Pesquisadores descobrem população de onças-pintadas na Serra do Mar no Paraná

Foto: Programa Grandes Mamíferos da Serra do Mar/Fundação Grupo Boticário
Com a descoberta, a região se torna a maior área prioritária para a conservação da onça-pintada na Mata Atlântica no Brasil. No bioma, a espécie perdeu 85% do habitat;

A pesquisa gerou registros fotográficos e em vídeos inéditos do felino na região

Como resultado de oito anos de estudo, pesquisadores do Programa Grandes Mamíferos da Serra do Mar – apoiado pela Fundação Grupo Boticário de Proteção à Natureza e o WWF-Brasil – confirmaram a presença de uma população com o registro de cinco onças-pintadas (Panthera onca) na Serra do Mar paranaense.

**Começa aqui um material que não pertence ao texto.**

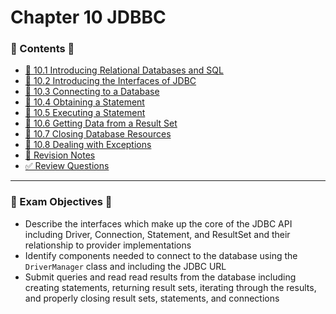 <link href="../../style.css" rel="stylesheet"></link>

# Chapter 10 JDBBC
### 📜 Contents 📜
* [🧠 10.1 Introducing Relational Databases and SQL](c_10_1_intro_relational_db_and_sql/)
* [🧠 10.2 Introducing the Interfaces of JDBC](c_10_2_introducing_jdbc_interfaces/)
* [🧠 10.3 Connecting to a Database](c_10_3_connecting_to_a_db/)
* [🧠 10.4 Obtaining a Statement](c_10_4_obtaining_statement/)
* [🧠 10.5 Executing a Statement](c_10_5_executing_a_statement/)
* [🧠 10.6 Getting Data from a Result Set](c_10_6_getting_data_from_resultset/)
* [🧠 10.7 Closing Database Resources](c_10_7_closing_db_resources/)
* [🧠 10.8 Dealing with Exceptions](c_10_8_dealing_with_exceptions/)
* [📝 Revision Notes](/src/revision_notes/chap10/)
* [✅ Review Questions](/src/review_questions/chapter_10/)
<hr>

### 🎯 Exam Objectives 🎯

* Describe the interfaces which make up the core of the JDBC API including Driver, Connection, Statement, and ResultSet and their relationship to provider implementations
* Identify components needed to connect to the database using the `DriverManager` class and including the JDBC URL
* Submit queries and read read results from the database including creating statements, returning result sets, iterating through the results, and properly closing result sets, statements, and connections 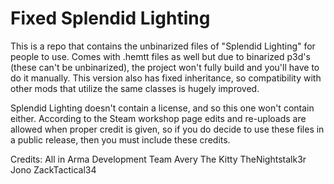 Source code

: # Fixed Splendid Lighting
This is a repo that contains the unbinarized files of "Splendid Lighting" for people to use. Comes with .hemtt files as well but due to binarized p3d's (these can't be unbinarized), the project won't fully build and you'll have to do it manually.
This version also has fixed inheritance, so compatibility with other mods that utilize the same classes is hugely improved.

Splendid Lighting doesn't contain a license, and so this one won't contain either. According to the Steam workshop page edits and re-uploads are allowed when proper credit is given, so if you do decide to use these files in a public release, then you must include these credits.

Credits:
All in Arma Development Team
Avery The Kitty
TheNightstalk3r
Jono
ZackTactical34
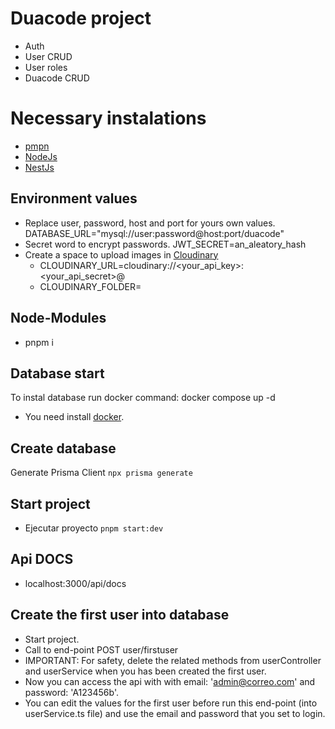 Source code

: # Duacode project

* Auth
* User CRUD
* User roles
* Duacode CRUD

# Necessary instalations

* [pmpn](https://pnpm.io/es/installation)
* [NodeJs](https://nodejs.org/en/download)
* [NestJs](https://docs.nestjs.com/first-steps)

## Environment values

* Replace user, password, host and port for yours own values.
  DATABASE_URL="mysql://user:password@host:port/duacode"
* Secret word to encrypt passwords.
  JWT_SECRET=an_aleatory_hash
* Create a space to upload images in [Cloudinary](https://cloudinary.com/)
  * CLOUDINARY_URL=cloudinary://<your_api_key>:<your_api_secret>@
  * CLOUDINARY_FOLDER=

## Node-Modules

* pnpm i

## Database start

To instal database run docker command: docker compose up -d

* You need install [docker](https://docs.docker.com/engine/install/).

## Create database

Generate Prisma Client `npx prisma generate`

## Start project

* Ejecutar proyecto `pnpm start:dev`

## Api DOCS

* localhost:3000/api/docs

## Create the first user into database

* Start project.
* Call to end-point POST user/firstuser
* IMPORTANT: For safety, delete the related methods from userController and userService when you has been created the first user.
* Now you can access the api with with email: 'admin@correo.com' and password: 'A123456b'.
* You can edit the values for the first user before run this end-point (into userService.ts file) and use the email and password that you set to login.

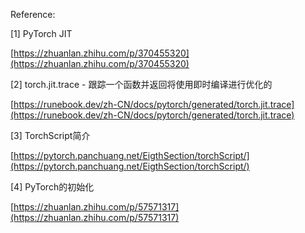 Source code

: 
Reference:

[1] PyTorch JIT

[https://zhuanlan.zhihu.com/p/370455320](https://zhuanlan.zhihu.com/p/370455320)

[2] torch.jit.trace - 跟踪一个函数并返回将使用即时编译进行优化的

[https://runebook.dev/zh-CN/docs/pytorch/generated/torch.jit.trace](https://runebook.dev/zh-CN/docs/pytorch/generated/torch.jit.trace)

[3] TorchScript简介

[https://pytorch.panchuang.net/EigthSection/torchScript/](https://pytorch.panchuang.net/EigthSection/torchScript/)

[4] PyTorch的初始化

[https://zhuanlan.zhihu.com/p/57571317](https://zhuanlan.zhihu.com/p/57571317) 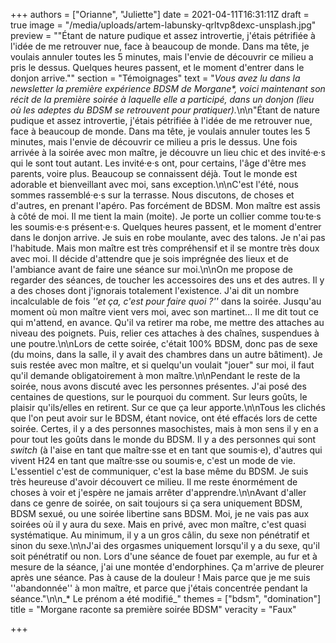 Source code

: +++
authors = ["Orianne", "Juliette"]
date = 2021-04-11T16:31:11Z
draft = true
image = "/media/uploads/artem-labunsky-qrltvp8dexc-unsplash.jpg"
preview = "\"Étant de nature pudique et assez introvertie, j'étais pétrifiée à l'idée de me retrouver nue, face à beaucoup de monde. Dans ma tête, je voulais annuler toutes les 5 minutes, mais l'envie de découvrir ce milieu a pris le dessus. Quelques heures passent, et le moment d'entrer dans le donjon arrive.\""
section = "Témoignages"
text = "_Vous avez lu dans la newsletter la première expérience BDSM de Morgane*, voici maintenant son récit de la première soirée à laquelle elle a participé, dans un donjon (lieu où les adeptes du BDSM se retrouvent pour pratiquer)._\n\n\"Étant de nature pudique et assez introvertie, j'étais pétrifiée à l'idée de me retrouver nue, face à beaucoup de monde. Dans ma tête, je voulais annuler toutes les 5 minutes, mais l'envie de découvrir ce milieu a pris le dessus. Une fois arrivée à la soirée avec mon maître, je découvre un lieu chic et des invité·e·s qui le sont tout autant. Les invité·e·s ont, pour certains, l'âge d'être mes parents, voire plus. Beaucoup se connaissent déjà. Tout le monde est adorable et bienveillant avec moi, sans exception.\n\nC'est l'été, nous sommes rassemblé·e·s sur la terrasse. Nous discutons, de choses et d'autres, en prenant l'apéro. Pas forcément de BDSM. Mon maître est assis à côté de moi. Il me tient la main (moite). Je porte un collier comme tou·te·s les soumis·e·s présent·e·s. Quelques heures passent, et le moment d'entrer dans le donjon arrive. Je suis en robe moulante, avec des talons. Je n'ai pas l'habitude. Mais mon maître est très compréhensif et il se montre très doux avec moi. Il décide d'attendre que je sois imprégnée des lieux et de l'ambiance avant de faire une séance sur moi.\n\nOn me propose de regarder des séances, de toucher les accessoires des uns et des autres. Il y a des choses dont j'ignorais totalement l'existence. J'ai dit un nombre incalculable de fois _''et ça, c'est pour faire quoi ?''_ dans la soirée. Jusqu'au moment où mon maître vient vers moi, avec son martinet... Il me dit tout ce qui m'attend, en avance. Qu'il va retirer ma robe, me mettre des attaches au niveau des poignets. Puis, relier ces attaches à des chaînes, suspendues à une poutre.\n\nLors de cette soirée, c'était 100% BDSM, donc pas de sexe (du moins, dans la salle, il y avait des chambres dans un autre bâtiment). Je suis restée avec mon maître, et si quelqu'un voulait \"jouer\" sur moi, il faut qu'il demande obligatoirement à mon maître.\n\nPendant le reste de la soirée, nous avons discuté avec les personnes présentes. J'ai posé des centaines de questions, sur le pourquoi du comment. Sur leurs goûts, le plaisir qu'ils/elles en retirent. Sur ce que ça leur apporte.\n\nTous les clichés que l'on peut avoir sur le BDSM, étant novice, ont été effacés lors de cette soirée. Certes, il y a des personnes masochistes, mais à mon sens il y en a pour tout les goûts dans le monde du BDSM. Il y a des personnes qui sont _switch_ (à l'aise en tant que maître·sse et en tant que soumis·e), d'autres qui vivent H24 en tant que maître·sse ou soumis·e, c'est un mode de vie. L'essentiel c'est de communiquer, c'est la base même du BDSM. Je suis très heureuse d'avoir découvert ce milieu. Il me reste énormément de choses à voir et j'espère ne jamais arrêter d'apprendre.\n\nAvant d'aller dans ce genre de soirée, on sait toujours si ça sera uniquement BDSM, BDSM sexué, ou une soirée libertine sans BDSM. Moi, je ne vais pas aux soirées où il y aura du sexe. Mais en privé, avec mon maître, c'est quasi systématique. Au minimum, il y a un gros câlin, du sexe non pénétratif et sinon du sexe.\n\nJ'ai des orgasmes uniquement lorsqu'il y a du sexe, qu'il soit pénétratif ou non. Lors d'une séance de fouet par exemple, au fur et à mesure de la séance, j'ai une montée d'endorphines. Ça m'arrive de pleurer après une séance. Pas à cause de la douleur ! Mais parce que je me suis ''abandonnée'' à mon maître, et parce que j'étais concentrée pendant la séance.\"\n\n_* Le prénom a été modifié_"
themes = ["bdsm", "domination"]
title = "Morgane raconte sa première soirée BDSM"
veracity = "Faux"

+++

O animal, que já foi considerado extinto na região, tem se refugiado em áreas montanhosas de difícil acesso para escapar de ameaças como a caça e o desmatamento. A descoberta amplia em 9% a área de ocupação da onça-pintada na Mata Atlântica e 46,9% na Serra do Mar, tornando a região a maior área prioritária para a conservação da onça-pintada nesse bioma no país. O estudo foi divulgado na revista científica Oryx, publicada pela universidade britânica de Cambridge.

Na Mata Atlântica, uma das florestas tropicais mais ameaçadas do planeta, a onça-pintada já perdeu 85% de seu habitat, e sua população é estimada em cerca de 300 indivíduos distribuídos em pequenas e restritas subpopulações, inclusive em florestas maiores. É o caso da Serra do Mar no Paraná, que integra o território da Grande Reserva Mata Atlântica, o maior contínuo de floresta protegida desse bioma no país.

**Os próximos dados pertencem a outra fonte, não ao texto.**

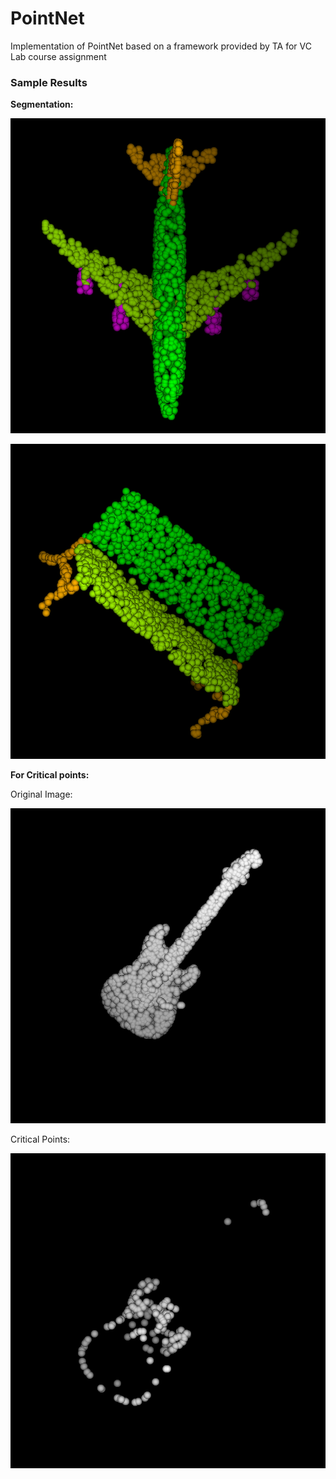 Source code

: # PointNet
Implementation of PointNet based on a framework provided by TA for VC Lab course assignment

### Sample Results
**Segmentation:**

![airplane](https://github.com/SemiXQ/pointnet/blob/master/result/segmentation/With%20trans/4.Airplane_with_features_idx250.png)

![bench](https://github.com/SemiXQ/pointnet/blob/master/result/segmentation/With%20trans/2.Chair_with_features_idx100.png)

**For Critical points:**

Original Image:

![guitar original](https://github.com/SemiXQ/pointnet/blob/master/result/critical%20points/with%20features/Guitar/original.png)

Critical Points:

![guitar critical](https://github.com/SemiXQ/pointnet/blob/master/result/critical%20points/with%20features/Guitar/critical.png)
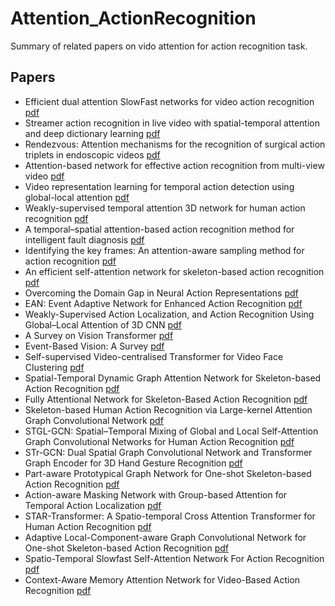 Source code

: # Attention_ActionRecognition
Summary of related papers on vido attention for action recognition task. 
## Papers
* Efficient dual attention SlowFast networks for video action recognition [pdf](https://www.sciencedirect.com/science/article/abs/pii/S1077314222000881)
* Streamer action recognition in live video with spatial-temporal attention and deep dictionary learning [pdf](https://www.sciencedirect.com/science/article/abs/pii/S0925231221001144)
* Rendezvous: Attention mechanisms for the recognition of surgical action triplets in endoscopic videos [pdf](https://www.sciencedirect.com/science/article/abs/pii/S1361841522000846)
* Attention-based network for effective action recognition from multi-view video [pdf](https://www.sciencedirect.com/science/article/pii/S187705092101588X)
* Video representation learning for temporal action detection using global-local attention [pdf](https://www.sciencedirect.com/science/article/abs/pii/S003132032200615X)
* Weakly-supervised temporal attention 3D network for human action recognition [pdf](https://www.sciencedirect.com/science/article/abs/pii/S0031320321002557)
* A temporal–spatial attention-based action recognition method for intelligent fault diagnosis [pdf](https://www.sciencedirect.com/science/article/abs/pii/S0019057821003578)
* Identifying the key frames: An attention-aware sampling method for action recognition [pdf](https://www.sciencedirect.com/science/article/abs/pii/S0031320322002783)
* An efficient self-attention network for skeleton-based action recognition [pdf](https://www.nature.com/articles/s41598-022-08157-5)
* Overcoming the Domain Gap in Neural Action Representations [pdf](https://link.springer.com/article/10.1007/s11263-022-01713-6)
* EAN: Event Adaptive Network for Enhanced Action Recognition [pdf](https://link.springer.com/article/10.1007/s11263-022-01661-1)
* Weakly-Supervised Action Localization, and Action Recognition Using Global–Local Attention of 3D CNN [pdf](https://link.springer.com/article/10.1007/s11263-022-01649-x)
* A Survey on Vision Transformer [pdf](https://ieeexplore.ieee.org/document/9716741)
* Event-Based Vision: A Survey [pdf](https://ieeexplore.ieee.org/document/9138762)
* Self-supervised Video-centralised Transformer for Video Face Clustering [pdf](https://ieeexplore.ieee.org/document/10042051)
* Spatial-Temporal Dynamic Graph Attention Network for Skeleton-based Action Recognition [pdf](https://ieeexplore.ieee.org/document/10049987)
* Fully Attentional Network for Skeleton-Based Action Recognition [pdf](https://ieeexplore.ieee.org/document/10049843)
* Skeleton-based Human Action Recognition via Large-kernel Attention Graph Convolutional Network [pdf](https://ieeexplore.ieee.org/document/10049725)
* STGL-GCN: Spatial–Temporal Mixing of Global and Local Self-Attention Graph Convolutional Networks for Human Action Recognition [pdf](https://ieeexplore.ieee.org/document/10047922)
* STr-GCN: Dual Spatial Graph Convolutional Network and Transformer Graph Encoder for 3D Hand Gesture Recognition [pdf](https://ieeexplore.ieee.org/document/10042643)
* Part-aware Prototypical Graph Network for One-shot Skeleton-based Action Recognition [pdf](https://ieeexplore.ieee.org/document/10042671)
* Action-aware Masking Network with Group-based Attention for Temporal Action Localization [pdf](https://ieeexplore.ieee.org/document/10030208)
* STAR-Transformer: A Spatio-temporal Cross Attention Transformer for Human Action Recognition [pdf](https://ieeexplore.ieee.org/document/10030830)
* Adaptive Local-Component-aware Graph Convolutional Network for One-shot Skeleton-based Action Recognition [pdf](https://ieeexplore.ieee.org/document/10030878)
* Spatio-Temporal Slowfast Self-Attention Network For Action Recognition [pdf](https://ieeexplore.ieee.org/document/9191290)
* Context-Aware Memory Attention Network for Video-Based Action Recognition [pdf](https://ieeexplore.ieee.org/document/9816216)
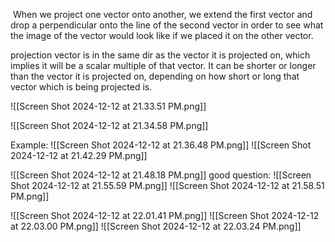  When we project one vector onto another, we extend the first vector and drop a perpendicular onto the line of the second vector in order to see what the image of the vector would look like if we placed it on the other vector.

projection vector is in the same dir as the vector it is projected on, which implies it will be a scalar multiple of that vector. It can be shorter or longer than the vector it is projected on, depending on how short or long that vector which is being projected is.

![[Screen Shot 2024-12-12 at 21.33.51 PM.png]]

![[Screen Shot 2024-12-12 at 21.34.58 PM.png]]


Example:
![[Screen Shot 2024-12-12 at 21.36.48 PM.png]]
![[Screen Shot 2024-12-12 at 21.42.29 PM.png]]


![[Screen Shot 2024-12-12 at 21.48.18 PM.png]]
good question:
![[Screen Shot 2024-12-12 at 21.55.59 PM.png]]
![[Screen Shot 2024-12-12 at 21.58.51 PM.png]]


![[Screen Shot 2024-12-12 at 22.01.41 PM.png]]
![[Screen Shot 2024-12-12 at 22.03.00 PM.png]]
![[Screen Shot 2024-12-12 at 22.03.24 PM.png]]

“Os indivíduos que registramos estão em uma área florestal extensa e de difícil acesso. Por isso, a ausência de registros de onça-pintada nos últimos 20 anos pode ser resultado da falta de levantamentos, ao invés de refletir a ausência da espécie necessariamente. Investimos na investigação e tivemos esses importantes registros, que mudam o olhar sobre a política de conservação da espécie em nível nacional e local, atestando a importância da região e da sua proteção”, explica o pesquisador e coordenador técnico do Programa, o doutor em Ecologia e Conservação Roberto Fusco. “Temos os dados e estamos indicando o que é necessário ser feito para salvar a espécie que é símbolo da biodiversidade brasileira e que será exposta ao mundo no uniforme da Seleção Brasileira de Futebol na Copa do Mundo.”

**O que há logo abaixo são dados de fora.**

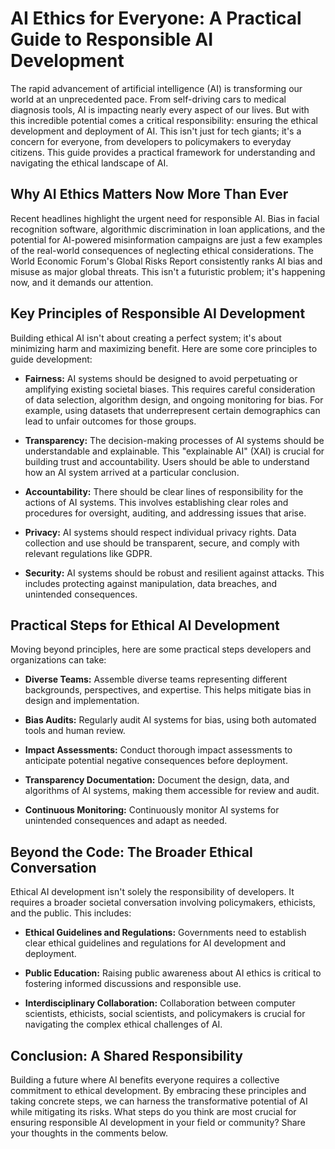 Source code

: # AI Ethics for Everyone: A Practical Guide to Responsible AI Development

The rapid advancement of artificial intelligence (AI) is transforming our world at an unprecedented pace. From self-driving cars to medical diagnosis tools, AI is impacting nearly every aspect of our lives.  But with this incredible potential comes a critical responsibility: ensuring the ethical development and deployment of AI.  This isn't just for tech giants; it's a concern for everyone, from developers to policymakers to everyday citizens.  This guide provides a practical framework for understanding and navigating the ethical landscape of AI.


## Why AI Ethics Matters Now More Than Ever

Recent headlines highlight the urgent need for responsible AI.  Bias in facial recognition software, algorithmic discrimination in loan applications, and the potential for AI-powered misinformation campaigns are just a few examples of the real-world consequences of neglecting ethical considerations.  The World Economic Forum's Global Risks Report consistently ranks AI bias and misuse as major global threats.  This isn't a futuristic problem; it's happening now, and it demands our attention.


## Key Principles of Responsible AI Development

Building ethical AI isn't about creating a perfect system; it's about minimizing harm and maximizing benefit.  Here are some core principles to guide development:

* **Fairness:** AI systems should be designed to avoid perpetuating or amplifying existing societal biases. This requires careful consideration of data selection, algorithm design, and ongoing monitoring for bias.  For example, using datasets that underrepresent certain demographics can lead to unfair outcomes for those groups.

* **Transparency:** The decision-making processes of AI systems should be understandable and explainable. This "explainable AI" (XAI) is crucial for building trust and accountability.  Users should be able to understand how an AI system arrived at a particular conclusion.

* **Accountability:**  There should be clear lines of responsibility for the actions of AI systems.  This involves establishing clear roles and procedures for oversight, auditing, and addressing issues that arise.

* **Privacy:** AI systems should respect individual privacy rights. Data collection and use should be transparent, secure, and comply with relevant regulations like GDPR.

* **Security:** AI systems should be robust and resilient against attacks.  This includes protecting against manipulation, data breaches, and unintended consequences.


## Practical Steps for Ethical AI Development

Moving beyond principles, here are some practical steps developers and organizations can take:

* **Diverse Teams:** Assemble diverse teams representing different backgrounds, perspectives, and expertise. This helps mitigate bias in design and implementation.

* **Bias Audits:** Regularly audit AI systems for bias, using both automated tools and human review.

* **Impact Assessments:** Conduct thorough impact assessments to anticipate potential negative consequences before deployment.

* **Transparency Documentation:**  Document the design, data, and algorithms of AI systems, making them accessible for review and audit.

* **Continuous Monitoring:**  Continuously monitor AI systems for unintended consequences and adapt as needed.


## Beyond the Code: The Broader Ethical Conversation

Ethical AI development isn't solely the responsibility of developers. It requires a broader societal conversation involving policymakers, ethicists, and the public.  This includes:

* **Ethical Guidelines and Regulations:**  Governments need to establish clear ethical guidelines and regulations for AI development and deployment.

* **Public Education:**  Raising public awareness about AI ethics is critical to fostering informed discussions and responsible use.

* **Interdisciplinary Collaboration:**  Collaboration between computer scientists, ethicists, social scientists, and policymakers is crucial for navigating the complex ethical challenges of AI.


## Conclusion:  A Shared Responsibility

Building a future where AI benefits everyone requires a collective commitment to ethical development.  By embracing these principles and taking concrete steps, we can harness the transformative potential of AI while mitigating its risks.  What steps do you think are most crucial for ensuring responsible AI development in your field or community?  Share your thoughts in the comments below.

Fusco, que também é membro da Rede de Especialistas em Conservação da Natureza (RECN), explica que esses animais foram pressionados para áreas montanhosas e de difícil acesso principalmente por conta da caça, desmatamento e extração de palmito. “As onças-pintadas, assim como outras espécies de grandes mamíferos, são as que mais sofrem, direta e indiretamente, com a fragmentação das florestas e a pressão de caça porque dependem de áreas extensas e saudáveis para sobreviver. Na Serra do Mar, esses animais encontraram refúgio em áreas montanhosas, mais remotas e com difícil acesso para humanos, fator que talvez tenha contribuído para que esses felinos ficassem tanto tempo sem ser registrados”, diz.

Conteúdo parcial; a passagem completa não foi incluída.